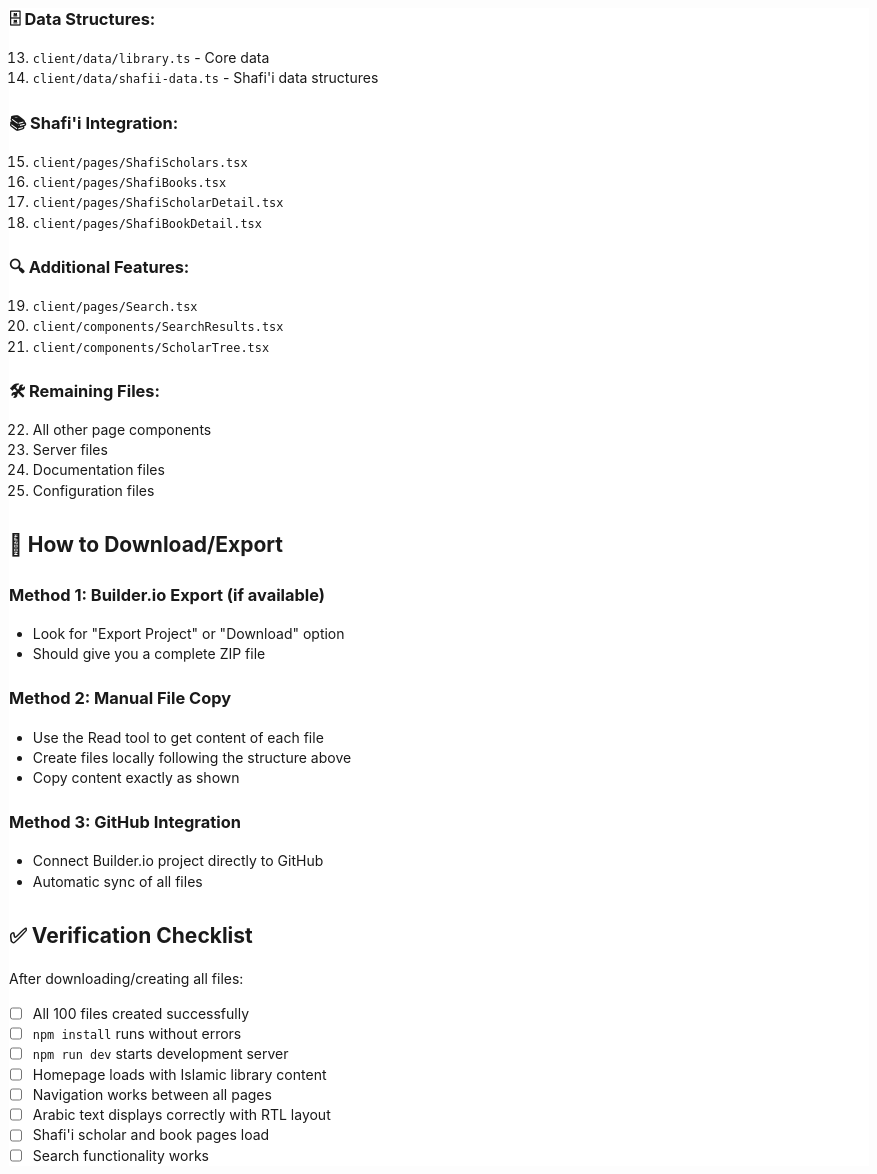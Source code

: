 ### **🗄️ Data Structures:**

13. `client/data/library.ts` - Core data
14. `client/data/shafii-data.ts` - Shafi'i data structures

### **📚 Shafi'i Integration:**

15. `client/pages/ShafiScholars.tsx`
16. `client/pages/ShafiBooks.tsx`
17. `client/pages/ShafiScholarDetail.tsx`
18. `client/pages/ShafiBookDetail.tsx`

### **🔍 Additional Features:**

19. `client/pages/Search.tsx`
20. `client/components/SearchResults.tsx`
21. `client/components/ScholarTree.tsx`

### **🛠️ Remaining Files:**

22. All other page components
23. Server files
24. Documentation files
25. Configuration files

## 💾 How to Download/Export

### Method 1: Builder.io Export (if available)

- Look for "Export Project" or "Download" option
- Should give you a complete ZIP file

### Method 2: Manual File Copy

- Use the Read tool to get content of each file
- Create files locally following the structure above
- Copy content exactly as shown

### Method 3: GitHub Integration

- Connect Builder.io project directly to GitHub
- Automatic sync of all files

## ✅ Verification Checklist

After downloading/creating all files:

- [ ] All 100 files created successfully
- [ ] `npm install` runs without errors
- [ ] `npm run dev` starts development server
- [ ] Homepage loads with Islamic library content
- [ ] Navigation works between all pages
- [ ] Arabic text displays correctly with RTL layout
- [ ] Shafi'i scholar and book pages load
- [ ] Search functionality works
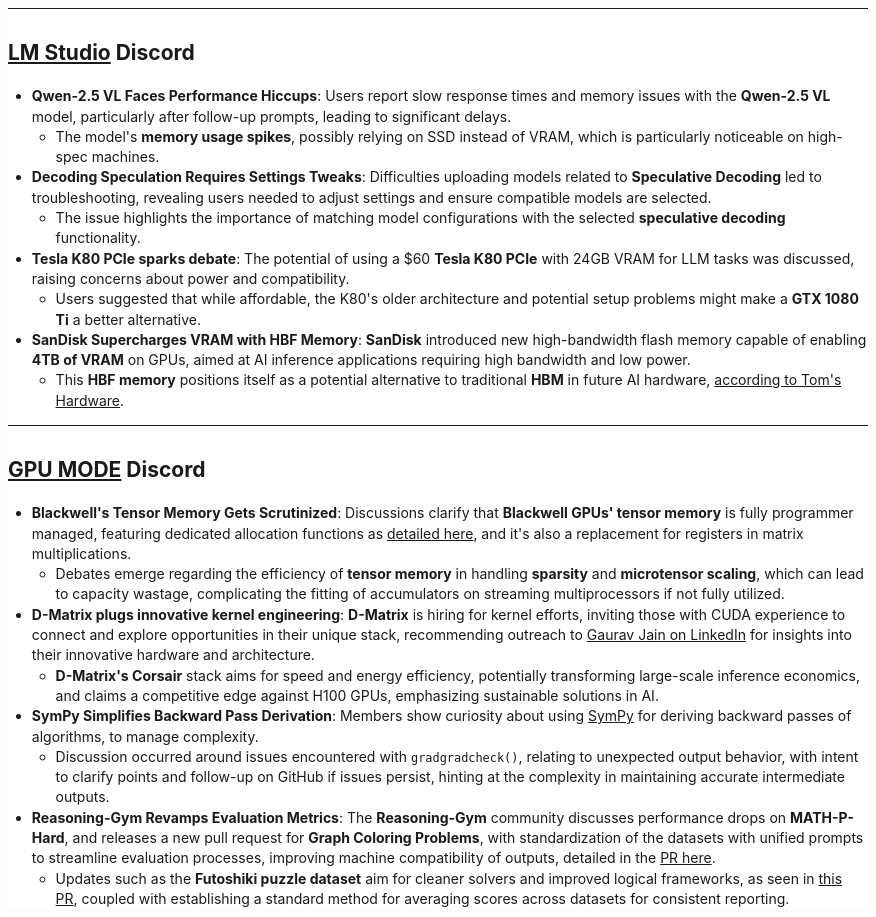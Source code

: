 

---



## [LM Studio](https://discord.com/channels/1110598183144399058) Discord

- **Qwen-2.5 VL Faces Performance Hiccups**: Users report slow response times and memory issues with the **Qwen-2.5 VL** model, particularly after follow-up prompts, leading to significant delays.
   - The model's **memory usage spikes**, possibly relying on SSD instead of VRAM, which is particularly noticeable on high-spec machines.
- **Decoding Speculation Requires Settings Tweaks**: Difficulties uploading models related to **Speculative Decoding** led to troubleshooting, revealing users needed to adjust settings and ensure compatible models are selected.
   - The issue highlights the importance of matching model configurations with the selected **speculative decoding** functionality.
- **Tesla K80 PCIe sparks debate**: The potential of using a $60 **Tesla K80 PCIe** with 24GB VRAM for LLM tasks was discussed, raising concerns about power and compatibility.
   - Users suggested that while affordable, the K80's older architecture and potential setup problems might make a **GTX 1080 Ti** a better alternative.
- **SanDisk Supercharges VRAM with HBF Memory**: **SanDisk** introduced new high-bandwidth flash memory capable of enabling **4TB of VRAM** on GPUs, aimed at AI inference applications requiring high bandwidth and low power.
   - This **HBF memory** positions itself as a potential alternative to traditional **HBM** in future AI hardware, [according to Tom's Hardware](https://www.tomshardware.com/pc-components/dram/sandisks-new-hbf-memory-enables-up-to-4tb-of-vram-on-gpus-matches-hbm-bandwidth-at-higher-capacity).



---



## [GPU MODE](https://discord.com/channels/1189498204333543425) Discord

- **Blackwell's Tensor Memory Gets Scrutinized**: Discussions clarify that **Blackwell GPUs' tensor memory** is fully programmer managed, featuring dedicated allocation functions as [detailed here](https://docs.nvidia.com/cuda/parallel-thread-execution/index.html#tcgen05-memory-alloc-manage-instructions), and it's also a replacement for registers in matrix multiplications.
   - Debates emerge regarding the efficiency of **tensor memory** in handling **sparsity** and **microtensor scaling**, which can lead to capacity wastage, complicating the fitting of accumulators on streaming multiprocessors if not fully utilized.
- **D-Matrix plugs innovative kernel engineering**: **D-Matrix** is hiring for kernel efforts, inviting those with CUDA experience to connect and explore opportunities in their unique stack, recommending outreach to [Gaurav Jain on LinkedIn](https://www.linkedin.com/in/gauravjain14/) for insights into their innovative hardware and architecture.
   - **D-Matrix's Corsair** stack aims for speed and energy efficiency, potentially transforming large-scale inference economics, and claims a competitive edge against H100 GPUs, emphasizing sustainable solutions in AI.
- **SymPy Simplifies Backward Pass Derivation**: Members show curiosity about using [SymPy](https://www.sympy.org/en/index.html) for deriving backward passes of algorithms, to manage complexity.
   - Discussion occurred around issues encountered with `gradgradcheck()`, relating to unexpected output behavior, with intent to clarify points and follow-up on GitHub if issues persist, hinting at the complexity in maintaining accurate intermediate outputs.
- **Reasoning-Gym Revamps Evaluation Metrics**: The **Reasoning-Gym** community discusses performance drops on **MATH-P-Hard**, and releases a new pull request for **Graph Coloring Problems**, with standardization of the datasets with unified prompts to streamline evaluation processes, improving machine compatibility of outputs, detailed in the [PR here](https://github.com/open-thought/reasoning-gym/pull/120).
   - Updates such as the **Futoshiki puzzle dataset** aim for cleaner solvers and improved logical frameworks, as seen in [this PR](https://github.com/open-thought/reasoning-gym/pull/60), coupled with establishing a standard method for averaging scores across datasets for consistent reporting.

• • •

- **Activity**:
In the listing above, find the line containing "23. Server files" and the line containing "## [LM Studio](https://discord.com/channels/1110598183144399058)", then write out both of them and every line between, exactly, with no pictures.

- **Solution for this problem**:
23. Server files
24. Documentation files
25. Configuration files

## 💾 How to Download/Export

### Method 1: Builder.io Export (if available)

- Look for "Export Project" or "Download" option
- Should give you a complete ZIP file

### Method 2: Manual File Copy

- Use the Read tool to get content of each file
- Create files locally following the structure above
- Copy content exactly as shown

### Method 3: GitHub Integration

- Connect Builder.io project directly to GitHub
- Automatic sync of all files

## ✅ Verification Checklist

After downloading/creating all files:

- [ ] All 100 files created successfully
- [ ] `npm install` runs without errors
- [ ] `npm run dev` starts development server
- [ ] Homepage loads with Islamic library content
- [ ] Navigation works between all pages
- [ ] Arabic text displays correctly with RTL layout
- [ ] Shafi'i scholar and book pages load
- [ ] Search functionality works
Source code

: 

---



## [LM Studio](https://discord.com/channels/1110598183144399058) Discord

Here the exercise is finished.